= YOUR GOAL =
Task for the records below: repeat the line containing "(\pi(i,0), ..., \pi(i, \min" and every line after it, exactly and with nothing else, but leave out the pictures.

Records from a data source

<<<<

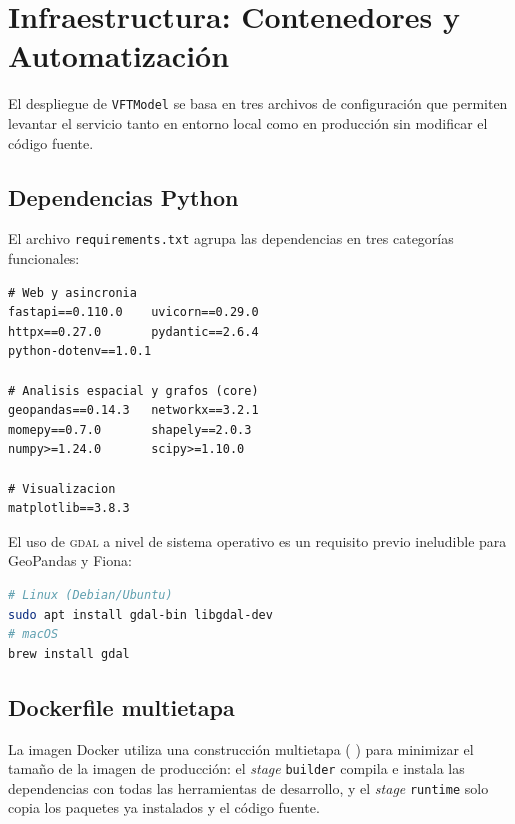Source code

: 
\section{Infraestructura: Contenedores y Automatización}
\label{anx:vft-infraestructura}

El despliegue de \texttt{VFTModel} se basa en tres archivos de configuración que permiten
levantar el servicio tanto en entorno local como en producción sin modificar el
código fuente.

\subsection*{Dependencias Python}

El archivo \texttt{requirements.txt} agrupa las dependencias en tres categorías
funcionales:

\begin{lstlisting}[style=estiloPython,
    caption={Dependencias de VFTModel (\texttt{requirements.txt}).},
    label=lst:vft-requirements]
# Web y asincronia
fastapi==0.110.0    uvicorn==0.29.0
httpx==0.27.0       pydantic==2.6.4
python-dotenv==1.0.1

# Analisis espacial y grafos (core)
geopandas==0.14.3   networkx==3.2.1
momepy==0.7.0       shapely==2.0.3
numpy>=1.24.0       scipy>=1.10.0

# Visualizacion
matplotlib==3.8.3
\end{lstlisting}

El uso de \textsc{gdal} a nivel de sistema operativo es un requisito previo
ineludible para GeoPandas y Fiona:

\begin{lstlisting}[language=bash,
    caption={Instalación de GDAL a nivel de sistema operativo.},
    label=lst:vft-gdal]
# Linux (Debian/Ubuntu)
sudo apt install gdal-bin libgdal-dev
# macOS
brew install gdal
\end{lstlisting}

\subsection*{Dockerfile multietapa}

La imagen Docker utiliza una construcción multietapa (
) para minimizar el tamaño de la imagen de
producción: el \textit{stage} \texttt{builder} compila e instala las
dependencias con todas las herramientas de desarrollo, y el \textit{stage}
\texttt{runtime} solo copia los paquetes ya instalados y el código fuente.

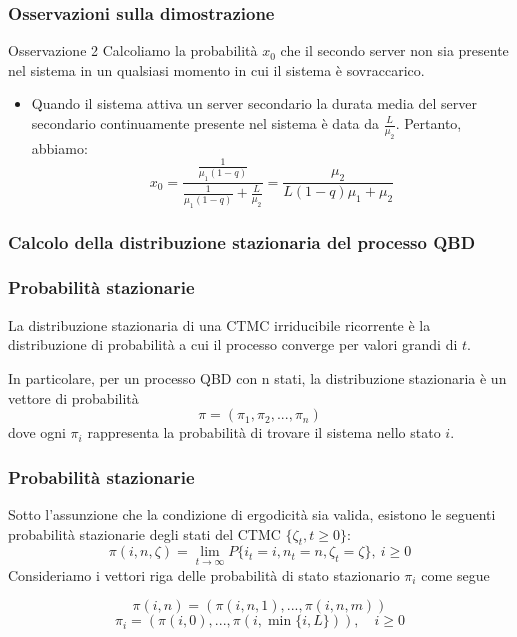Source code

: \documentclass{beamer}
\begin{document}
\begin{frame}
    \frametitle{Osservazioni sulla dimostrazione}
    \begin{block}{Osservazione 2}
        Calcoliamo la probabilità $x_0$ che il secondo server non sia presente nel sistema in un qualsiasi momento in cui il sistema è sovraccarico.

        \begin{itemize}
            \item  Quando il sistema attiva un server secondario la durata media del server secondario continuamente presente nel sistema è data da $\frac{L}{\mu_2}$. Pertanto, abbiamo:
            \begin{equation*}
                x_0  = \frac{\frac{1}{\mu_1(1-q)}}{\frac{1}{\mu_1(1-q)} + \frac{L}{\mu_2}} = \frac{\mu_2}{L(1-q)\mu_1 + \mu_2}
            \end{equation*}
        \end{itemize}
    \end{block}
\end{frame}

\subsubsection{Calcolo della distribuzione stazionaria del processo QBD}

\begin{frame}
    \frametitle{Probabilità stazionarie}
    \begin{block}{}
         \begin{center}
            La distribuzione stazionaria di una CTMC irriducibile ricorrente è la distribuzione di probabilità a cui il processo converge per valori grandi di $t$.
         \end{center}
    \end{block}
    In particolare, per un processo QBD con n stati, la distribuzione stazionaria è un vettore di probabilità
    $$\pi = (\pi_1, \pi_2, ..., \pi_n)$$
    dove ogni $\pi_i$ rappresenta la probabilità di trovare il sistema nello stato $i$.
\end{frame}


\begin{frame}
    \frametitle{Probabilità stazionarie}
    Sotto l'assunzione che la condizione di ergodicità sia valida, esistono le seguenti probabilità stazionarie degli stati del CTMC $\{\zeta_t, t \geq 0\}$:
    $$\pi(i,n,\zeta) = \lim_{t \to \infty} P\{i_t = i, n_t = n, \zeta_t = \zeta\}, ~ i \geq 0$$
    Consideriamo i vettori riga delle probabilità di stato stazionario $\pi_i$ come segue
    \begin{block}{}
        $$\pi(i,n) = (\pi(i,n,1), ..., \pi(i,n,m))$$
        $$\pi_i = (\pi(i,0), ..., \pi(i, \min \{i,L\})), \quad i \geq 0$$
    \end{block}
\end{frame}
\end{document}
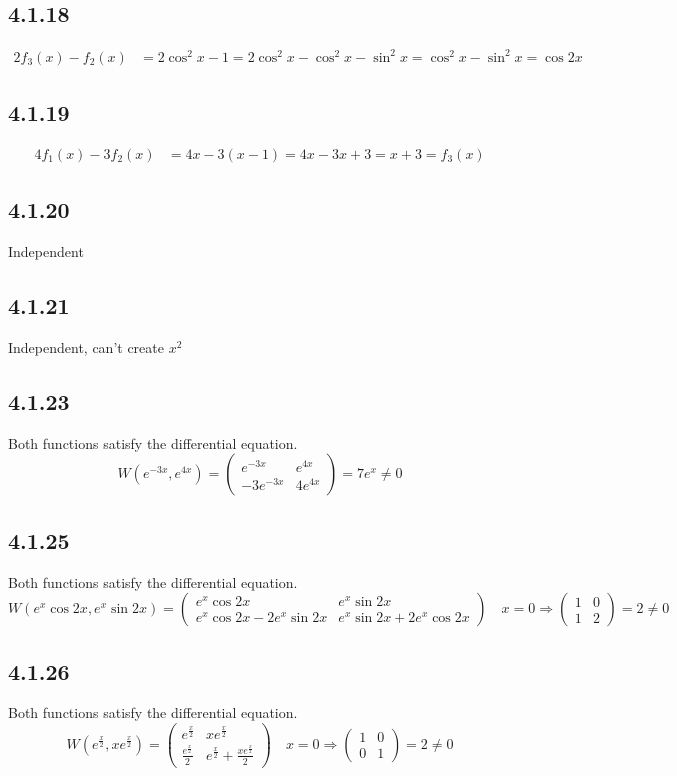 \documentclass{article}
\begin{document}
\subsection{4.1.18}
\begin{align*}
    2f_3(x)-f_2(x) &= 2\cos ^2x-1 = 2\cos ^2x-\cos ^2x-\sin ^2x = \cos ^2x-\sin ^2x = \cos 2x
\end{align*}

\subsection{4.1.19}
\begin{align*}
    4f_1(x)-3f_2(x) &= 4x-3(x-1)  = 4x-3x+3 = x+3 = f_3(x)
\end{align*}

\subsection{4.1.20}
Independent

\subsection{4.1.21}
Independent, can't create \( x^2 \)

\subsection{4.1.23}
Both functions satisfy the differential equation.
\[
    W(e^{-3x},e^{4x})= \begin{pmatrix} e^{-3x}&e^{4x}\\-3e^{-3x} & 4e^{4x}\end{pmatrix}=7e^{x}\neq0 
\]

\subsection{4.1.25}
Both functions satisfy the differential equation.
\[
    W(e^{x}\cos 2x,e^{x}\sin 2x)=\begin{pmatrix}e^{x}\cos 2x & e^{x}\sin 2x \\ e^{x}\cos 2x-2e^{x}\sin 2x & e^{x}\sin 2x+2e^{x}\cos 2x \end{pmatrix} \quad x=0 \Rightarrow \begin{pmatrix}1 & 0 \\ 1 & 2\end{pmatrix} =2 \neq 0
\]

\subsection{4.1.26}
Both functions satisfy the differential equation.
\[
    W(e^{\frac{x}{2}},xe^{\frac{x}{2}})=\begin{pmatrix} e^{\frac{x}{2}} & xe^{\frac{x}{2}}\\ \frac{e^{\frac{x}{2}}}{2} & e^{\frac{x}{2}}+\frac{xe^{\frac{x}{2}}}{2} \end{pmatrix} \quad x=0 \Rightarrow \begin{pmatrix} 1 & 0 \\ 0 & 1 \end{pmatrix} = 2 \neq 0
\]
\end{document}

>>>>

= EXPECTED ANSWER =
        $$\pi_i = (\pi(i,0), ..., \pi(i, \min \{i,L\})), \quad i \geq 0$$
    \end{block}
\end{frame}
\end{document}
 \documentclass{article}
\begin{document}
\subsection{4.1.18}
\begin{align*}
    2f_3(x)-f_2(x) &= 2\cos ^2x-1 = 2\cos ^2x-\cos ^2x-\sin ^2x = \cos ^2x-\sin ^2x = \cos 2x
\end{align*}

\subsection{4.1.19}
\begin{align*}
    4f_1(x)-3f_2(x) &= 4x-3(x-1)  = 4x-3x+3 = x+3 = f_3(x)
\end{align*}

\subsection{4.1.20}
Independent

\subsection{4.1.21}
Independent, can't create \( x^2 \)

\subsection{4.1.23}
Both functions satisfy the differential equation.
\[
    W(e^{-3x},e^{4x})= \begin{pmatrix} e^{-3x}&e^{4x}\\-3e^{-3x} & 4e^{4x}\end{pmatrix}=7e^{x}\neq0 
\]

\subsection{4.1.25}
Both functions satisfy the differential equation.
\[
    W(e^{x}\cos 2x,e^{x}\sin 2x)=\begin{pmatrix}e^{x}\cos 2x & e^{x}\sin 2x \\ e^{x}\cos 2x-2e^{x}\sin 2x & e^{x}\sin 2x+2e^{x}\cos 2x \end{pmatrix} \quad x=0 \Rightarrow \begin{pmatrix}1 & 0 \\ 1 & 2\end{pmatrix} =2 \neq 0
\]

\subsection{4.1.26}
Both functions satisfy the differential equation.
\[
    W(e^{\frac{x}{2}},xe^{\frac{x}{2}})=\begin{pmatrix} e^{\frac{x}{2}} & xe^{\frac{x}{2}}\\ \frac{e^{\frac{x}{2}}}{2} & e^{\frac{x}{2}}+\frac{xe^{\frac{x}{2}}}{2} \end{pmatrix} \quad x=0 \Rightarrow \begin{pmatrix} 1 & 0 \\ 0 & 1 \end{pmatrix} = 2 \neq 0
\]
\end{document}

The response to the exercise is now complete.